Being in your 40s is weird. Very weird.
It’s so… dichotomous.
I’m old enough to know that I have earned the right to say no, but I can’t. So I let guilt sign my name.
On the one hand, I feel pretty darn comfortable in my own skin. But at the same time, it bothers me how it’s getting all crepey and wrinkly and I see the women who go for the filler and botox and poofier lips and end up looking like they stepped off the same spaceship, and I don’t want to look artificial like that and yet… I totally get it.
I’ve come to terms with and feel at peace (mostly) about my, ahem, more mature body, but when I survey the clothes in my closet, I can’t help but think, can I pull that off? Is it too short? Too young? And I hate worrying about stuff like that because there was a time when I didn’t.
I feel better about wearing less makeup, but I also feel less confident in my ability to apply it. Do I look good or like I went too far outside the lines? Or worse, like I’m trying too hard?
My once-upon-a-time-dark-brown hair is graying, and it’s such a pain to color, but I’m not ready to reveal its natural state to the world just yet.
The thing is, I was never beauty pagent material, maybe cute at best. I never had (what I felt like was) a rockin’ bod. I have always prided myself on a sparkling personality, which in the long run, is so much better because beauty fades and a tight tush eventually sags. Unless you’re JLo or Shakira. And I’m not.
You can’t miss what you never had. In theory.

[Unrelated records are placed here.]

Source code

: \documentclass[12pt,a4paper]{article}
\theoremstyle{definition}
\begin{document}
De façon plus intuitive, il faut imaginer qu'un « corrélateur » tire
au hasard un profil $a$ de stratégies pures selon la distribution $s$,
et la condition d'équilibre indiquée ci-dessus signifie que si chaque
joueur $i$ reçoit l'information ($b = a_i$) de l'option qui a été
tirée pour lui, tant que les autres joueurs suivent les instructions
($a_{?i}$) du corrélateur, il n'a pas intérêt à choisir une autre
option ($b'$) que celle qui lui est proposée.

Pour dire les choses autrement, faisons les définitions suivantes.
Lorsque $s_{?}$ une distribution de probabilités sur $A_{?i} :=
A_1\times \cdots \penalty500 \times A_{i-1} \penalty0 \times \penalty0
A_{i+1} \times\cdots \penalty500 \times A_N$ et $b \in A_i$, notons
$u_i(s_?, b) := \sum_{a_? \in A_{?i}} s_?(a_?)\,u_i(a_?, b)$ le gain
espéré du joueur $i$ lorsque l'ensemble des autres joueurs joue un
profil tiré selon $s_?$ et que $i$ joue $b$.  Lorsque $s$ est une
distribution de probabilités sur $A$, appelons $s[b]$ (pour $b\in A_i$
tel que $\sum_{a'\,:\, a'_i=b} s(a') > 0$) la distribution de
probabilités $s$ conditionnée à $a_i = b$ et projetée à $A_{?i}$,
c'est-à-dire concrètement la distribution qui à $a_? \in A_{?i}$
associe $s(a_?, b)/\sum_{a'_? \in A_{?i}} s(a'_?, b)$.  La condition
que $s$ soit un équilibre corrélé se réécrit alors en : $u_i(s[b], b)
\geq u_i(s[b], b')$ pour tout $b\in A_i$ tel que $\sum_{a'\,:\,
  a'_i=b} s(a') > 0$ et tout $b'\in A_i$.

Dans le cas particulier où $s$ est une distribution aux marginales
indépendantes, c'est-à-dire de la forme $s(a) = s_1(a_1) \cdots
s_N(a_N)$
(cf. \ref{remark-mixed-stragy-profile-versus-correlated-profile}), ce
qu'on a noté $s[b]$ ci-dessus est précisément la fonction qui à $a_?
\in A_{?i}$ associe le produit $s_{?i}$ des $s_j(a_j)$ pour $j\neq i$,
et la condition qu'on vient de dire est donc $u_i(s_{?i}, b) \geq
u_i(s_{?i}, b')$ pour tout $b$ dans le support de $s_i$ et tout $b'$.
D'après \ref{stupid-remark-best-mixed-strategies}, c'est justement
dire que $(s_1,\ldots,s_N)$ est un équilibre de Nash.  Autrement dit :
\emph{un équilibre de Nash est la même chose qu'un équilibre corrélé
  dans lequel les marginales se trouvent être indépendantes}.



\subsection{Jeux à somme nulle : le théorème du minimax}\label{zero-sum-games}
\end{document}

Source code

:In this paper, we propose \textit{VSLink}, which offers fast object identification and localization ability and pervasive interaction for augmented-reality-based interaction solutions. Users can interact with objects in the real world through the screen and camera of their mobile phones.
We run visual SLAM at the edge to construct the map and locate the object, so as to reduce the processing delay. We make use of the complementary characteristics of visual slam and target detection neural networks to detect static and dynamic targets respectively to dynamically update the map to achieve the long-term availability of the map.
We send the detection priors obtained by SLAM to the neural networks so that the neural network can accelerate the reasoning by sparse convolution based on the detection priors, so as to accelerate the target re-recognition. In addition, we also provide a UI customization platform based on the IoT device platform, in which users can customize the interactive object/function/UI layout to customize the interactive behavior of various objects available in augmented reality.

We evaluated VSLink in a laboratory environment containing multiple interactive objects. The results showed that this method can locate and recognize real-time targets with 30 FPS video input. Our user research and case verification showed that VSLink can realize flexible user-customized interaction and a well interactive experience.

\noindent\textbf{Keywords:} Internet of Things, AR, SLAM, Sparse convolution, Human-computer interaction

But, youth… that is not an easy thing to let go. Being a young ‘un cuts you a loooooot of slack. It’s a built-in excuse for so many things, bad decisions and poor behavior. Plus, that skin is wrinkle-free. And so taut. At a certain point, though, the gravy train’s over and it’s expected that you should know better. But should we? We’re always growing, evolving, learning, so can’t we still make goofy mistakes? I mean, I look much older on the outside but way too often, I still feel very much 15 on the inside.
Our society is huge on demographics: Gen-X, Gen-Y, Millenials, ages 18-24, 25-34, 35-44, 45-54… and we’re always checking some box, which means we get to hear cringe-y compliments like, “You look good for your age!” We live in a world where people point to celebrities as examples of aging well. We have “role models” like Jennifer Aniston or Gwen Stefani, but they’re not real. They have staff, people who do hair, makeup, clean the house, cook, deal with their kids, tell them how to exercise, schedule their appointments, drive them, basically run interference on the everyday parts of life that the rest of us have to do ourselves (and that cause all the gray hair and stress snacking). No wonder they look so toned — they get a lot of extra exercise dodging reality.
Would I ever go back in time and be a teenager again or relive my 20s?
Hells to the no.
But, I would go back in time and steal that metabolism back.